To illustrate how this could work in practice, Charleston cited an example of a golf club which is allowed to keep the golf course open during COVID but must close its clubhouse. According to the Supreme Court’s reasoning, the golf club could have coverage for BI for its clubhouse because there is business interruption resulting from the closure of the clubhouse, which is a discrete component of the golf club’s business, said Charleston.
“The Supreme Court ruling opens the door for all of these restaurants that could no longer serve customers in the dining room and could only sell prepared food for takeout.”
Initially, the High Court had ruled that coverage depends on the specific facts of the cases.
For example, if a book shop did not previously do business online, then prohibiting customers from coming into the store might trigger business interruption coverage. On the other hand, the lower court had found that if a book shop had both an online and a brick-and-mortar business before the pandemic, then the shop would not have BI coverage during COVID even if its revenues plummeted because customers could no longer shop in person.
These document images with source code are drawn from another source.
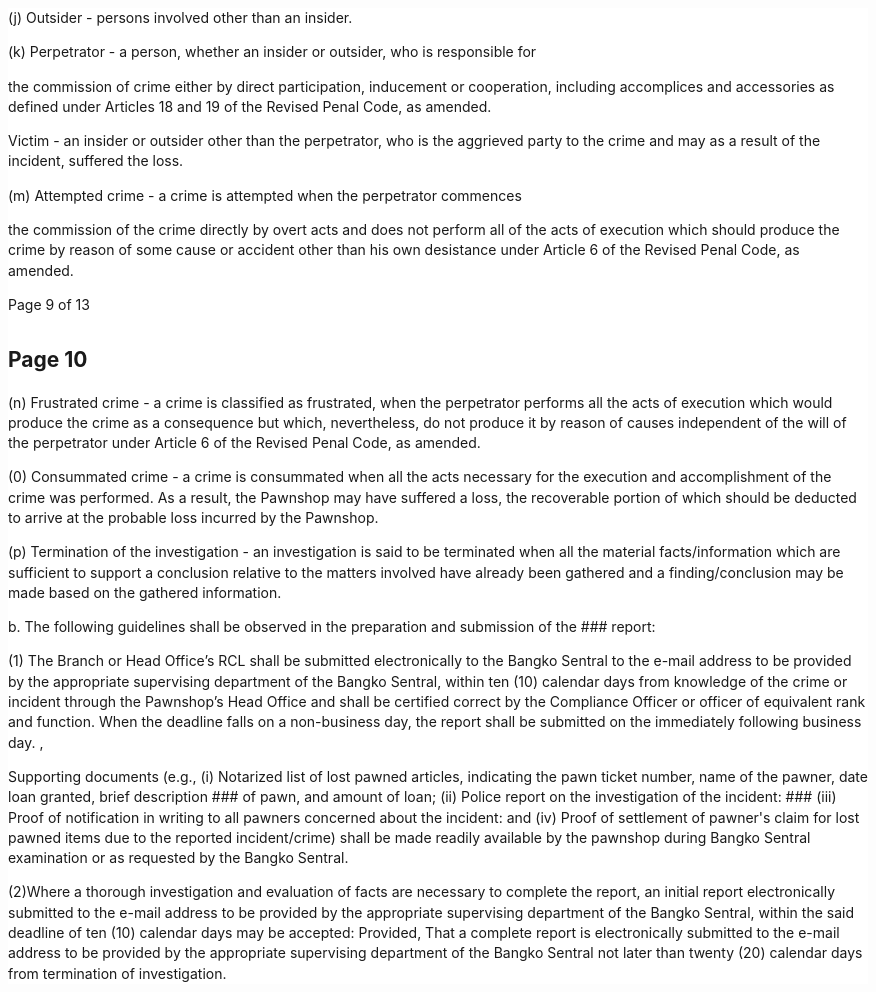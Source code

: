 (j) Outsider - persons involved other than an insider.

(k) Perpetrator - a person, whether an insider or outsider, who is responsible for

the commission of crime either by direct participation, inducement or cooperation, including accomplices and accessories as defined under Articles 18 and 19 of the Revised Penal Code, as amended.

Victim - an insider or outsider other than the perpetrator, who is the aggrieved party to the crime and may as a result of the incident, suffered the loss.

(m) Attempted crime - a crime is attempted when the perpetrator commences

the commission of the crime directly by overt acts and does not perform all of the acts of execution which should produce the crime by reason of some cause or accident other than his own desistance under Article 6 of the Revised Penal Code, as amended.

Page 9 of 13

## Page 10

(n) Frustrated crime - a crime is classified as frustrated, when the perpetrator performs all the acts of execution which would produce the crime as a consequence but which, nevertheless, do not produce it by reason of causes independent of the will of the perpetrator under Article 6 of the Revised Penal Code, as amended.

(0) Consummated crime - a crime is consummated when all the acts necessary for the execution and accomplishment of the crime was performed. As a result, the Pawnshop may have suffered a loss, the recoverable portion of which should be deducted to arrive at the probable loss incurred by the Pawnshop.

(p) Termination of the investigation - an investigation is said to be terminated when all the material facts/information which are sufficient to support a conclusion relative to the matters involved have already been gathered and a finding/conclusion may be made based on the gathered information.

b. The following guidelines shall be observed in the preparation and submission of the ### report:

(1) The Branch or Head Office’s RCL shall be submitted electronically to the Bangko Sentral to the e-mail address to be provided by the appropriate supervising department of the Bangko Sentral, within ten (10) calendar days from knowledge of the crime or incident through the Pawnshop’s Head Office and shall be certified correct by the Compliance Officer or officer of equivalent rank and function. When the deadline falls on a non-business day, the report shall be submitted on the immediately following business day. ,

Supporting documents (e.g., (i) Notarized list of lost pawned articles, indicating the pawn ticket number, name of the pawner, date loan granted, brief description ### of pawn, and amount of loan; (ii) Police report on the investigation of the incident: ### (iii) Proof of notification in writing to all pawners concerned about the incident: and (iv) Proof of settlement of pawner's claim for lost pawned items due to the reported incident/crime) shall be made readily available by the pawnshop during Bangko Sentral examination or as requested by the Bangko Sentral.

(2)Where a thorough investigation and evaluation of facts are necessary to complete the report, an initial report electronically submitted to the e-mail address to be provided by the appropriate supervising department of the Bangko Sentral, within the said deadline of ten (10) calendar days may be accepted: Provided, That a complete report is electronically submitted to the e-mail address to be provided by the appropriate supervising department of the Bangko Sentral not later than twenty (20) calendar days from termination of investigation.
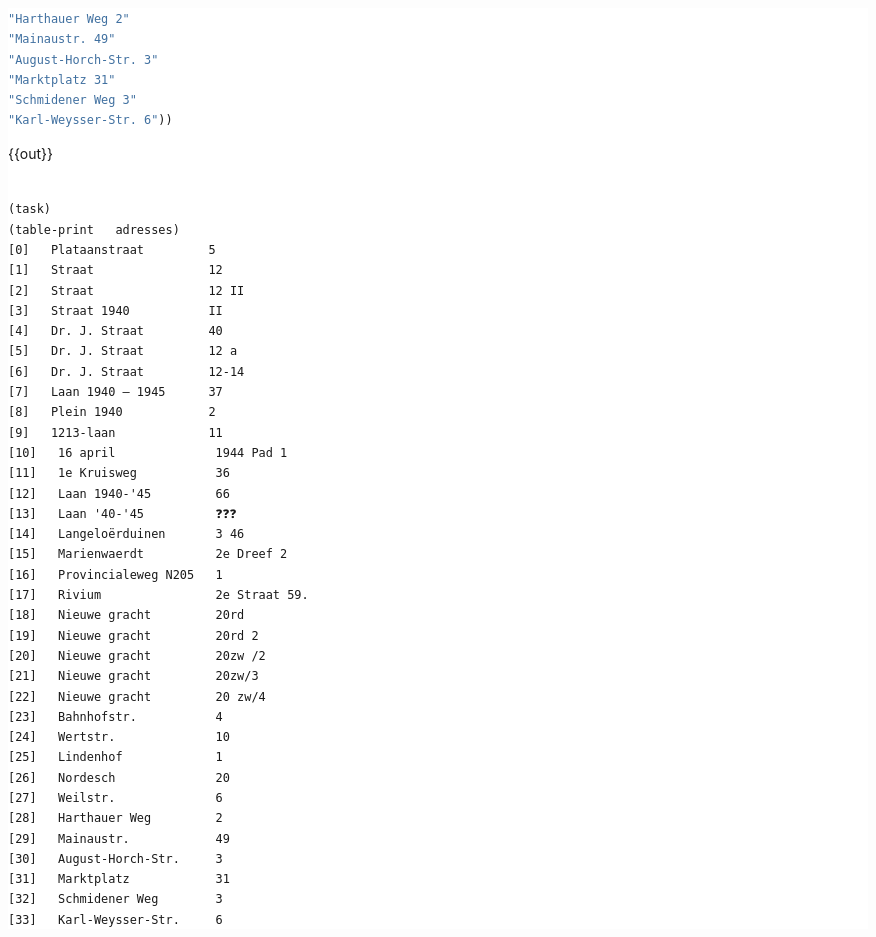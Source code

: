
 ```scheme
"Harthauer Weg 2"
"Mainaustr. 49"
"August-Horch-Str. 3"
"Marktplatz 31"
"Schmidener Weg 3"
"Karl-Weysser-Str. 6"))

```

{{out}}

```txt

(task)
(table-print   adresses)
[0]   Plataanstraat         5             
[1]   Straat                12            
[2]   Straat                12 II         
[3]   Straat 1940           II            
[4]   Dr. J. Straat         40            
[5]   Dr. J. Straat         12 a          
[6]   Dr. J. Straat         12-14         
[7]   Laan 1940 – 1945      37            
[8]   Plein 1940            2             
[9]   1213-laan             11            
[10]   16 april              1944 Pad 1    
[11]   1e Kruisweg           36            
[12]   Laan 1940-'45         66            
[13]   Laan '40-'45          ❓❓❓           
[14]   Langeloërduinen       3 46          
[15]   Marienwaerdt          2e Dreef 2    
[16]   Provincialeweg N205   1             
[17]   Rivium                2e Straat 59. 
[18]   Nieuwe gracht         20rd          
[19]   Nieuwe gracht         20rd 2        
[20]   Nieuwe gracht         20zw /2       
[21]   Nieuwe gracht         20zw/3        
[22]   Nieuwe gracht         20 zw/4       
[23]   Bahnhofstr.           4             
[24]   Wertstr.              10            
[25]   Lindenhof             1             
[26]   Nordesch              20            
[27]   Weilstr.              6             
[28]   Harthauer Weg         2             
[29]   Mainaustr.            49            
[30]   August-Horch-Str.     3             
[31]   Marktplatz            31            
[32]   Schmidener Weg        3             
[33]   Karl-Weysser-Str.     6             

```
The Jan. 15 ruling does not mean every book shop or restaurant in Britain with BI coverage suddenly has coverage for COVID. It also does not mean any Canadian client with any BI policy wording could cite the UK Supreme Court decision. For each client, it depends on the fine print.
“The majority of Canadian commercial policyholders, with business interruption coverage, probably do have property damage type wordings,” said Charleston.